Marina jogged past the throng of kids playing and chattering away in English and Spanish, the unmistakeable cadence and sibilation of Mexican-ness as familiar to her as the smell of Cuban coffee. How she missed those dark morning (or afternoon, if she felt brave) punches to her brain. How she missed Florida. She pounded the ground harder, gaining speed and leaving all noise behind as she entered the park’s woods, and a narrow dirt path littered with years of dead leaves and twigs. 

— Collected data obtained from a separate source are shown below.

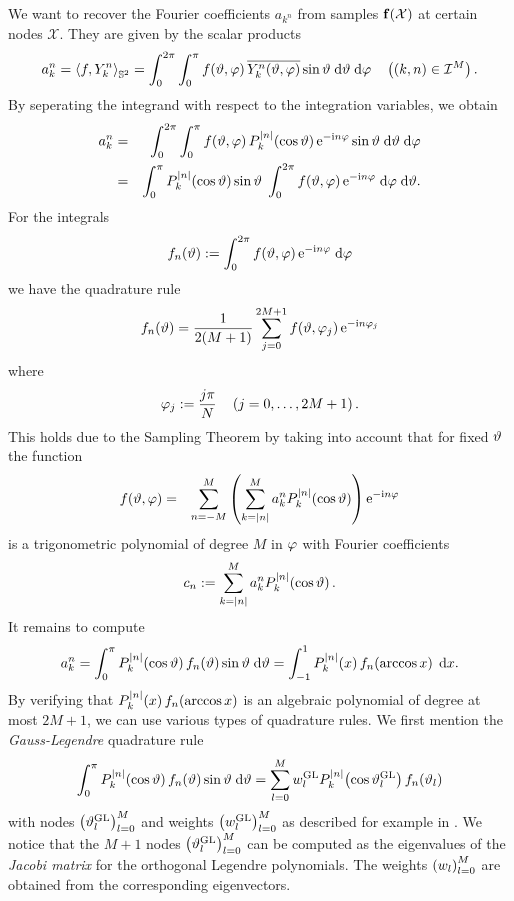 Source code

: We want to recover the Fourier coefficients $a_{k^n}$ from samples $\mathbf{f}{\hspace{-0.4ex}}\left(\mathcal{X}\right)$ at certain nodes $\mathcal{X}$. They 
are given by the scalar products
\[
  a_{k}^n = \left<f,Y_{k}^n\right>_{\mathbb{S}^2} = \int_{0}^{2\pi} \int_{0}^{\pi} f{\hspace{-0.4ex}}\left(\vartheta,\varphi\right) \overline{Y_{k}^n{\hspace{-0.4ex}}\left(\vartheta,\varphi\right)} \sin \vartheta \; \text{\rm{d}} \vartheta \; \text{\rm{d}} \varphi \quad \left(\left(k,n\right) \in \mathcal{I}^M\right).
\]
By seperating the integrand with respect to the integration variables, we obtain
\begin{eqnarray*}
  a_{k}^n & = & \int_{0}^{2\pi} \int_{0}^{\pi} f{\hspace{-0.4ex}}\left(\vartheta,\varphi\right) P_{k}^{\left\vert n\right\vert}{\hspace{-0.4ex}}\left(\cos \vartheta\right) \mbox{\rm{e}}^{-\mbox{\scriptsize\rm{i}} n \varphi} \sin \vartheta \; \text{\rm{d}} \vartheta \; \text{\rm{d}} \varphi\\
          & = & \int_{0}^{\pi} P_{k}^{\left\vert n\right\vert}{\hspace{-0.4ex}}\left(\cos \vartheta\right) \sin \vartheta \; \int_{0}^{2\pi} f{\hspace{-0.4ex}}\left(\vartheta,\varphi\right) \mbox{\rm{e}}^{-\mbox{\scriptsize\rm{i}} n \varphi} \; \text{\rm{d}} \varphi \; \text{\rm{d}} \vartheta.
\end{eqnarray*}
For the integrals
\[
  f_{n}{\hspace{-0.4ex}}\left(\vartheta\right) := \int_{0}^{2\pi} f{\hspace{-0.4ex}}\left(\vartheta,\varphi\right) \mbox{\rm{e}}^{-\mbox{\scriptsize\rm{i}} n \varphi} \; \text{\rm{d}} \varphi
\]
we have the quadrature rule
\[ f_{n}{\hspace{-0.4ex}}\left(\vartheta\right) = \frac{1}{2(M+1)} \sum_{j=0}^{2M+1} f{\hspace{-0.4ex}}\left(\vartheta,\varphi_{j}\right) \mbox{\rm{e}}^{-\mbox{\scriptsize\rm{i}} n \varphi_{j}}\]
where
\[ \varphi_{j} := \frac{j\pi}{N} \quad \left(j=0,\ldots,2M+1\right). \]
This holds due to the Sampling Theorem by taking into account that for fixed $\vartheta$ the function
\begin{eqnarray*}
  f{\hspace{-0.4ex}}\left(\vartheta,\varphi\right) & = & \sum_{n=-M}^{M} \left(\sum_{k=\left\vert n\right\vert}^M a_{k}^n P_{k}^{\left\vert n\right\vert}{\hspace{-0.4ex}}\left(\cos \vartheta\right)\right) \mbox{\rm{e}}^{-\mbox{\scriptsize\rm{i}} n \varphi}\\
\end{eqnarray*}
is a trigonometric polynomial of degree $M$ in $\varphi$ with Fourier coefficients
\[
  c_{n} := \sum_{k=\left\vert n\right\vert}^M a_{k}^n P_{k}^{\left\vert n\right\vert}{\hspace{-0.4ex}}\left(\cos \vartheta\right).
\]
It remains to compute
\[
  a_{k}^n = \int_{0}^{\pi} P_{k}^{\left\vert n\right\vert}{\hspace{-0.4ex}}\left(\cos \vartheta\right) f_{n}{\hspace{-0.4ex}}\left(\vartheta\right) \sin \vartheta \; \text{\rm{d}} \vartheta = 
  \int_{-1}^1 P_{k}^{\left\vert n\right\vert}{\hspace{-0.4ex}}\left(x\right) f_{n}{\hspace{-0.4ex}}\left(\arccos x\right) \; \text{\rm{d}} x.
\]
By verifying that $P_{k}^{\left\vert n\right\vert}{\hspace{-0.4ex}}\left(x\right) f_{n}{\hspace{-0.4ex}}\left(\arccos x\right)$ is an algebraic polynomial of degree at most $2M+1$, 
we can use various types of quadrature rules. We first mention the \emph{Gauss-Legendre} quadrature rule
\[
  \int_{0}^{\pi} P_{k}^{\left\vert n\right\vert}{\hspace{-0.4ex}}\left(\cos \vartheta\right) f_{n}{\hspace{-0.4ex}}\left(\vartheta\right) \sin \vartheta \; \text{\rm{d}} \vartheta = \sum_{l=0}^{M} w_{l}^{\mbox{\scriptsize\rm{GL}}} P_{k}^{\left\vert n\right\vert}{\hspace{-0.4ex}}\left(\cos \vartheta_{l}^{\mbox{\scriptsize\rm{GL}}}\right) f_{n}{\hspace{-0.4ex}}\left(\vartheta_{l}\right) 
\]
with nodes $\left(\vartheta_{l}^{\mbox{\scriptsize\rm{GL}}}\right)_{l=0}^M$ and weights $\left(w_{l}^{\mbox{\scriptsize\rm{GL}}}\right)_{l=0}^M$ as described for example in \cite{boehme02}. 
We notice that the $M+1$ nodes $\left(\vartheta_{l}^{\mbox{\scriptsize\rm{GL}}}\right)_{l=0}^{M}$ can be computed as the eigenvalues of the \emph{Jacobi matrix} for the orthogonal 
Legendre polynomials. The weights $\left(w_{l}\right)_{l=0}^{M}$ are obtained from the corresponding eigenvectors.

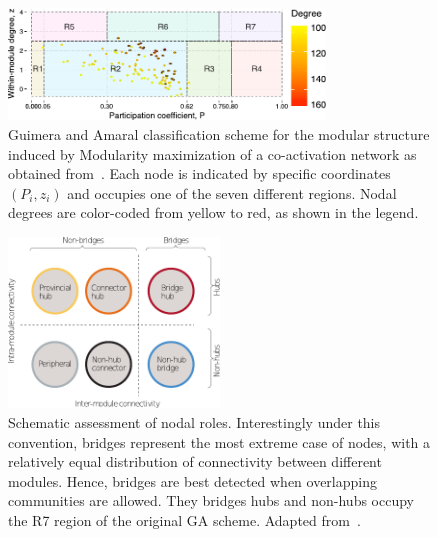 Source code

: \begin{figure}[htb!]
\centering
\includegraphics[width=0.75\textwidth]{images/guimera_amaral_coact_q.pdf}
\caption{Guimera and Amaral classification scheme for the modular structure induced by Modularity maximization of a co-activation network as obtained from~\cite{crossley2013a}.
Each node is indicated by specific coordinates $(P_i,z_i)$ and occupies one of the seven different regions. Nodal degrees are color-coded from yellow to red, as shown in the legend.}
\label{fig:gagraph}
\end{figure}

\begin{figure}[htb!]
\centering
\includegraphics[width=0.5\textwidth]{images/hubs_nonhubs.pdf}
\caption{Schematic assessment of nodal roles.
Interestingly under this convention, bridges represent the most extreme case of nodes, with a relatively equal distribution of connectivity between different modules.
Hence, bridges are best detected when overlapping communities are allowed.
They bridges hubs and non-hubs occupy the R7 region of the original GA scheme.
Adapted from~\cite{fornito2015}.}
\label{fig:hubs_bridges}
\end{figure}


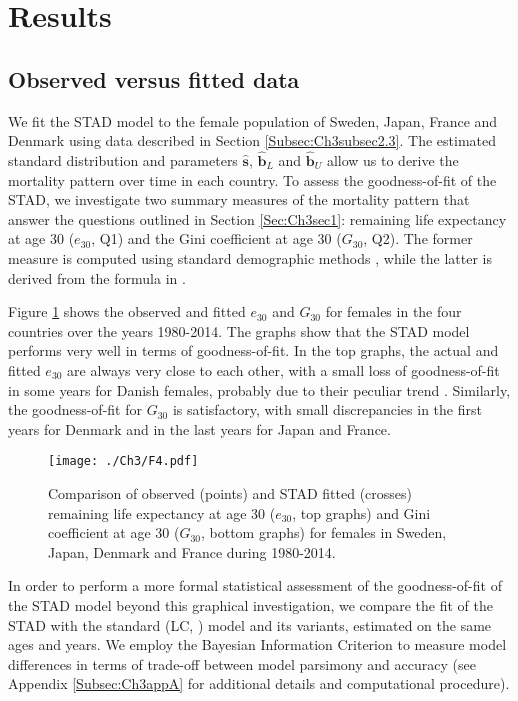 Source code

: \documentclass[Thesis]{subfiles}
\begin{document}
\section{Results}\label{Sec:Ch3sec3}

\subsection{Observed versus fitted data}\label{Subsec:Ch3subsec3.1}

We fit the STAD model to the female population of Sweden, Japan, France and Denmark using data described in Section \ref{Subsec:Ch3subsec2.3}. The estimated standard distribution and parameters $\hat{\bm{s}}$, $\hat{\bm{b}}_{L}$ and $\hat{\bm{b}}_{U}$ allow us to derive the mortality pattern over time in each country. To assess the goodness-of-fit of the STAD, we investigate two summary measures of the mortality pattern that answer the questions outlined in Section \ref{Sec:Ch3sec1}: remaining life expectancy at age 30 ($e_{30}$, Q1) and the Gini coefficient at age 30 ($G_{30}$, Q2). The former measure is computed using standard demographic methods \citep{preston2001demogr}, while the latter is derived from the formula in \cite{shkolnikov2003gini}.

Figure \ref{Fig:LifeExpFit} shows the observed and fitted $e_{30}$ and $G_{30}$ for females in the four countries over the years 1980-2014. The graphs show that the STAD model performs very well in terms of goodness-of-fit. In the top graphs, the actual and fitted $e_{30}$ are always very close to each other, with a small loss of goodness-of-fit in some years for Danish females, probably due to their peculiar trend \citep{christensen2010divergent,lindahl2016did,lindahl2016rise}. Similarly, the goodness-of-fit for $G_{30}$ is satisfactory, with small discrepancies in the first years for Denmark and in the last years for Japan and France.	

\begin{figure}[!ht]
	\begin{center}
		\texttt{[image: ./Ch3/F4.pdf]}
		\caption{Comparison of observed (points) and STAD fitted (crosses)
			remaining life expectancy at age 30 ($e_{30}$, top graphs) and Gini coefficient at age 30 ($G_{30}$, bottom graphs) for females in Sweden,
			Japan, Denmark and France during
			1980-2014.\label{Fig:LifeExpFit}}		
	\end{center}  
\end{figure}

In order to perform a more formal statistical assessment of the goodness-of-fit of the STAD model beyond this graphical investigation, we compare the fit of the STAD with the standard \citeauthor{lee1992modeling} (LC, \citeyear{lee1992modeling}) model and its variants, estimated on the same ages and years. We employ the Bayesian Information Criterion \citep[BIC,][]{schwarz1978estimating} to measure model differences in terms of trade-off between model parsimony and accuracy (see Appendix \ref{Subsec:Ch3appA} for additional details and computational procedure).
\end{document}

Saturday sunlight peeked past the canopy of trees, and in the distance, gleamed in flashes off the tall surface of the Biodome where they lived separately from her kind. When it had all been new, her parents had taken her to the Wall a few times, the exterior of the dome closest to ground level that exposed an outermost layer of tiny citizenry as though it was a show for which you pay money and wait two hours in line to see. And that’s what they had done. She had been fascinated by the small buildings, the narrow streets, the incredibly small people that no one her age had ever met in person; and she had been frightened by the stern guards that kept the dome boundaries and contents safe.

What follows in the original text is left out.